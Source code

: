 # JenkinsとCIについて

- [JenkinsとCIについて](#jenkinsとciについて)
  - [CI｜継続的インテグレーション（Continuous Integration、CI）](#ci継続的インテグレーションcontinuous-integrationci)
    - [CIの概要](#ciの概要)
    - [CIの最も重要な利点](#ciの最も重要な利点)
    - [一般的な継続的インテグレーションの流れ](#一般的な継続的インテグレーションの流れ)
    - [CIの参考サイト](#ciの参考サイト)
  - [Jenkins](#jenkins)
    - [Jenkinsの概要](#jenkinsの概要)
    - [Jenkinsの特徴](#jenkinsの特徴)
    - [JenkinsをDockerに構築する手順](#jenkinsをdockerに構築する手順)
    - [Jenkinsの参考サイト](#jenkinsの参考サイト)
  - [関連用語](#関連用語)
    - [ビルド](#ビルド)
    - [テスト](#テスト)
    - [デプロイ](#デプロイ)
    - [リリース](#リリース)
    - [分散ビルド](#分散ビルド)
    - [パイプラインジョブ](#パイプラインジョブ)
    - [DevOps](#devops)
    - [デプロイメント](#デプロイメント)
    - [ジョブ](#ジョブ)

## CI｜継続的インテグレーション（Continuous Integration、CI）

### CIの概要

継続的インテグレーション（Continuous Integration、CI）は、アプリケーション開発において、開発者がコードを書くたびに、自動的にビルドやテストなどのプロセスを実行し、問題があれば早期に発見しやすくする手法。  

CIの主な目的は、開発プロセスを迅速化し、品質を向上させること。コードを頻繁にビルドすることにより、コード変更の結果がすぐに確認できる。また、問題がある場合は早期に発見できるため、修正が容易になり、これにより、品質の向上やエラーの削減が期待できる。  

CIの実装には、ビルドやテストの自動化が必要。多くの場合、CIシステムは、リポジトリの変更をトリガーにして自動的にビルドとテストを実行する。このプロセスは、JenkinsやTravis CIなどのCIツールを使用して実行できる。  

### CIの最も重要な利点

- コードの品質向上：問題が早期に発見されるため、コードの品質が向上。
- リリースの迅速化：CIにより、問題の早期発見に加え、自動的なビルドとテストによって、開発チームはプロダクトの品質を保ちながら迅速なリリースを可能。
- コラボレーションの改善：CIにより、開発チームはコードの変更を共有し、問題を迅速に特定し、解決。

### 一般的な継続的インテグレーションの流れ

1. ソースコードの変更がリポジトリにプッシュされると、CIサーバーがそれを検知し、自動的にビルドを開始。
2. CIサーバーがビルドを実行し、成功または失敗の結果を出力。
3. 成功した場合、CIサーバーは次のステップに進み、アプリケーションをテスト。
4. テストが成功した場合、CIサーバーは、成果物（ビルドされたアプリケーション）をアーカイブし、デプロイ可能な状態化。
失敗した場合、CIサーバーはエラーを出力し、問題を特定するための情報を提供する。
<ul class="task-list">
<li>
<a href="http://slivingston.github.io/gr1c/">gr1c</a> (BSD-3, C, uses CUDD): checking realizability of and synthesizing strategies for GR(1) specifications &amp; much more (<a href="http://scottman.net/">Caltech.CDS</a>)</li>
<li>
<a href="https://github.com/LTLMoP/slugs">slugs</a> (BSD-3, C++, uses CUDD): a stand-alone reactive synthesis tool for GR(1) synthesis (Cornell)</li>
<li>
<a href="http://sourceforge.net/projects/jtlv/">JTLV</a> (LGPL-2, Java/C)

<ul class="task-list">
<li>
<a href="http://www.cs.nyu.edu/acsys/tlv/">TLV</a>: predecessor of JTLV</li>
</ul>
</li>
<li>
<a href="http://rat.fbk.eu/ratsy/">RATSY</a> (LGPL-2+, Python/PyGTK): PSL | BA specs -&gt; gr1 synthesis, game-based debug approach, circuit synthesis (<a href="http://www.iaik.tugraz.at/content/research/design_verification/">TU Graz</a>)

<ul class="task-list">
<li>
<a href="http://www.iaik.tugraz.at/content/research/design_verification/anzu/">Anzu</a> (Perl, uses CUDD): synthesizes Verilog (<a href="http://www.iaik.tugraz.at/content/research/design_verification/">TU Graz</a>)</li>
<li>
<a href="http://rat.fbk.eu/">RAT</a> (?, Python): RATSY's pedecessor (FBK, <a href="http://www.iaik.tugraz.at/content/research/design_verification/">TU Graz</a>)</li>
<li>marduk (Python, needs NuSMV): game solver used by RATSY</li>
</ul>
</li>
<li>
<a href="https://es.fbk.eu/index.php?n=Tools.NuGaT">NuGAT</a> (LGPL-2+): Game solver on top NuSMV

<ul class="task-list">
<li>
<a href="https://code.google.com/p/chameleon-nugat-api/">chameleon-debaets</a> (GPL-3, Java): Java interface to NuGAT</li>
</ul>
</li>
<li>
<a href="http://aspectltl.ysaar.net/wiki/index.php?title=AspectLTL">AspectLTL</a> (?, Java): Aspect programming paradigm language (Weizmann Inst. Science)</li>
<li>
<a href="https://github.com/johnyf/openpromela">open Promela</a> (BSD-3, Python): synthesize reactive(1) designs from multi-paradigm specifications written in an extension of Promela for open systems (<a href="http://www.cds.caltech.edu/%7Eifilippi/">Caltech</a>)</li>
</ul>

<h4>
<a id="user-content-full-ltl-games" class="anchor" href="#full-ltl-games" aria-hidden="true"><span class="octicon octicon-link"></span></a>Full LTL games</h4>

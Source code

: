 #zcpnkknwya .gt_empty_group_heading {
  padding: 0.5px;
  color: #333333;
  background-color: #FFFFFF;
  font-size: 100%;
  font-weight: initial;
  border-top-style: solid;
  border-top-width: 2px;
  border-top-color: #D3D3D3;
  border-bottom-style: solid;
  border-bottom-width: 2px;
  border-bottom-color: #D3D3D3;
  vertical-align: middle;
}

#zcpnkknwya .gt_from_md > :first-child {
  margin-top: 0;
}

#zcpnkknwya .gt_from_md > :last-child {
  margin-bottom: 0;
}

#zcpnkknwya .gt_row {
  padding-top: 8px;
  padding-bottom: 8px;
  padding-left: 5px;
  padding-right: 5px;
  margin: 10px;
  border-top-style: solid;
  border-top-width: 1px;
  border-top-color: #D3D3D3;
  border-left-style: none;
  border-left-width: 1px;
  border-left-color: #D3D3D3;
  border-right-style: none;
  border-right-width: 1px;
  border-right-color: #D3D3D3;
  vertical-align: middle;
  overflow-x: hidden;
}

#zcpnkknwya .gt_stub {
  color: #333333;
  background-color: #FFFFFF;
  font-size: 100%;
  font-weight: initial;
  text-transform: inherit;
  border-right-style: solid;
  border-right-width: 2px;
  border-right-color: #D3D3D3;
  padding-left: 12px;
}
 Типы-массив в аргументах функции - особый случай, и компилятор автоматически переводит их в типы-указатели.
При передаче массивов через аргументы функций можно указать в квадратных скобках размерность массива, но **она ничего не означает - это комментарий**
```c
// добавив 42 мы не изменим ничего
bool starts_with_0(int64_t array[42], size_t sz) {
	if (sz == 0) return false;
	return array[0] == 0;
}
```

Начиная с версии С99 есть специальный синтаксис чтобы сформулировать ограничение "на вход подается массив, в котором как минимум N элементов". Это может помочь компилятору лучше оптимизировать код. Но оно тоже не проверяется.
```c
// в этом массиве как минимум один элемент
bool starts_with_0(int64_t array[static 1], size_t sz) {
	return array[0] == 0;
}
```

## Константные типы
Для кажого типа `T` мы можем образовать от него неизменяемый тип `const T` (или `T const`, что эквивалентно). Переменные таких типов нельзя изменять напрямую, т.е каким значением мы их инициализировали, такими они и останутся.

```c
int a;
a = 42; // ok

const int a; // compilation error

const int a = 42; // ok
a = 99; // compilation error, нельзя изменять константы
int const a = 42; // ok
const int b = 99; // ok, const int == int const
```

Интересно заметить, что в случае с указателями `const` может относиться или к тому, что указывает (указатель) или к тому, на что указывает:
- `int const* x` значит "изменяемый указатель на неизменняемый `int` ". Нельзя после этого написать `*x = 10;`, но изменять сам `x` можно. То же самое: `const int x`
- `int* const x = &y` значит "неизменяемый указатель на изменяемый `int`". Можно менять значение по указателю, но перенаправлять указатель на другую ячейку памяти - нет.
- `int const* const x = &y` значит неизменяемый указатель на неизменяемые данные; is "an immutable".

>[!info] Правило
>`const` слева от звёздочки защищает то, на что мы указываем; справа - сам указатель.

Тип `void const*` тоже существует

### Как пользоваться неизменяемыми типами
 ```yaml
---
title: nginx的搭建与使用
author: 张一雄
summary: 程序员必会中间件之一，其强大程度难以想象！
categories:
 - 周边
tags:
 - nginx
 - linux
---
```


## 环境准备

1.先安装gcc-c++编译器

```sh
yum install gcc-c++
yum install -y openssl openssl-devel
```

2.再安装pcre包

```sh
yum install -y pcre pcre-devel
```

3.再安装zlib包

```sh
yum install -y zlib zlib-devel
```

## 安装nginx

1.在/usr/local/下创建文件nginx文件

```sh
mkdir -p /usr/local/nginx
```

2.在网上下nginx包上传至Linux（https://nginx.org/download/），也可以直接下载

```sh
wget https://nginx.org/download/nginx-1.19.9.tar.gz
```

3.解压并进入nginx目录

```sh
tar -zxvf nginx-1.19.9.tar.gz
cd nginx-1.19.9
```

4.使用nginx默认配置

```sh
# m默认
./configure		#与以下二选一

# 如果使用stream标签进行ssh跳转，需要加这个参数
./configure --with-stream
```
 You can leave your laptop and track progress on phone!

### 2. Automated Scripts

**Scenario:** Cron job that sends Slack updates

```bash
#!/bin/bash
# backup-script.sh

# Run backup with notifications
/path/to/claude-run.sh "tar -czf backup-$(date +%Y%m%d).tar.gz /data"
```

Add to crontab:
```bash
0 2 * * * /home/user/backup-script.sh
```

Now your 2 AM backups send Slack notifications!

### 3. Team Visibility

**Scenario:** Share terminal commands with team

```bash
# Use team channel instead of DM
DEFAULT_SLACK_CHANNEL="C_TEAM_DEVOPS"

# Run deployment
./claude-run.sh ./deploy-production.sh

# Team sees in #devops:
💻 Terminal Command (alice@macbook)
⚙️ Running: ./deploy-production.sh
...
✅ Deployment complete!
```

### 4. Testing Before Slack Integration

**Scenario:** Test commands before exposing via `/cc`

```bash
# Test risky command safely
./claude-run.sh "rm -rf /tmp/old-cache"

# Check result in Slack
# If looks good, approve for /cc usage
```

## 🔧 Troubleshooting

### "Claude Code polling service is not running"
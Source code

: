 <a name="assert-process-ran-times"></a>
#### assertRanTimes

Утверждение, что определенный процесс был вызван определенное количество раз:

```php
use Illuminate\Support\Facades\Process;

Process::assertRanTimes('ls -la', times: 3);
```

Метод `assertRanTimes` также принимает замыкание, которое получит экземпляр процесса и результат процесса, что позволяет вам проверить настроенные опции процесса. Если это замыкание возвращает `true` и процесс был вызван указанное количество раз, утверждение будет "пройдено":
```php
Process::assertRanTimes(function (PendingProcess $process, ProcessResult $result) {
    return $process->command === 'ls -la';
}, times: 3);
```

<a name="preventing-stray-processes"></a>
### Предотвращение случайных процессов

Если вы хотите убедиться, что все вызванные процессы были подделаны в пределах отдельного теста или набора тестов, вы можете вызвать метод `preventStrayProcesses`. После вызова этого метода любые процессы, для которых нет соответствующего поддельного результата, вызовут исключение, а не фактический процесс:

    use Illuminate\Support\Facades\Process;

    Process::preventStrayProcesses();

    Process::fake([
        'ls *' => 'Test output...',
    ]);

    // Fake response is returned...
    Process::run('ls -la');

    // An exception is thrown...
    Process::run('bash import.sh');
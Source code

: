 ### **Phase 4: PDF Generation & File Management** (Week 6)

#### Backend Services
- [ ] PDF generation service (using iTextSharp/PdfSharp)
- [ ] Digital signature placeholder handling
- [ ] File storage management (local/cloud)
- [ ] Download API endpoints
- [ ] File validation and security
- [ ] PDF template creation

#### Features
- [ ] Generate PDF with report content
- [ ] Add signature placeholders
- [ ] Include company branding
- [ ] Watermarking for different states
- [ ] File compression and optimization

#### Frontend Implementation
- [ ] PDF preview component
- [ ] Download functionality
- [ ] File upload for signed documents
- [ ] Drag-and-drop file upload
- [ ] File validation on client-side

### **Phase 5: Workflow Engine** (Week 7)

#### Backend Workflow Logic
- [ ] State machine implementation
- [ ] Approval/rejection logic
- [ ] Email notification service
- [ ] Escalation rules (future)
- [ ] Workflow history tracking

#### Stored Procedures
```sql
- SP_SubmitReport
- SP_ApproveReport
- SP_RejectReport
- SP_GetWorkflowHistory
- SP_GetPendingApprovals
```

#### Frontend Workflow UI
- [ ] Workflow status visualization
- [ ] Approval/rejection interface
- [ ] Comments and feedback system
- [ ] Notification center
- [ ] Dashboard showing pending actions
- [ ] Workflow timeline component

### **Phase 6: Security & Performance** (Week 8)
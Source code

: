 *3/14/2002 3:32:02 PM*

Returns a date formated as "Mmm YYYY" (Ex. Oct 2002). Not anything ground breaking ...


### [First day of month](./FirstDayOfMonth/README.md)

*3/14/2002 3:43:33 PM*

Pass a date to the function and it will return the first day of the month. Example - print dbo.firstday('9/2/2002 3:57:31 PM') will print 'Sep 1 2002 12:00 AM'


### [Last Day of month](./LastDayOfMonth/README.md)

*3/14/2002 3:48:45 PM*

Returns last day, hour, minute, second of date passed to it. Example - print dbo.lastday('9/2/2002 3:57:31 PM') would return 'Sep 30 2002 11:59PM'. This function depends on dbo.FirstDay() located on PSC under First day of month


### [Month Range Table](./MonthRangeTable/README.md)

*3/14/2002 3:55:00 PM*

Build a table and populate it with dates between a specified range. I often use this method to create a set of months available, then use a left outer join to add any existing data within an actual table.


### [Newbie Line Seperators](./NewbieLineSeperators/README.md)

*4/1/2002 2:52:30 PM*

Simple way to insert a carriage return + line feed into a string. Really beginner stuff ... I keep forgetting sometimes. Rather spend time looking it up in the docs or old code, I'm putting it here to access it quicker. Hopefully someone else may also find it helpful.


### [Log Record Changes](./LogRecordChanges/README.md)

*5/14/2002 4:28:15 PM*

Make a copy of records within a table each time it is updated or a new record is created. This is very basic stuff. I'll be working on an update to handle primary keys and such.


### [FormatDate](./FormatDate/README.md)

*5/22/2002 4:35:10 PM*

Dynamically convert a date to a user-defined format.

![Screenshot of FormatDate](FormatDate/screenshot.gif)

═══

• [EXERCISE DIRECTIONS]
Line count for "JTLV": count the lines in the records above that contain this word, and write only the number.

• [ANSWER TO THE EXERCISE]
2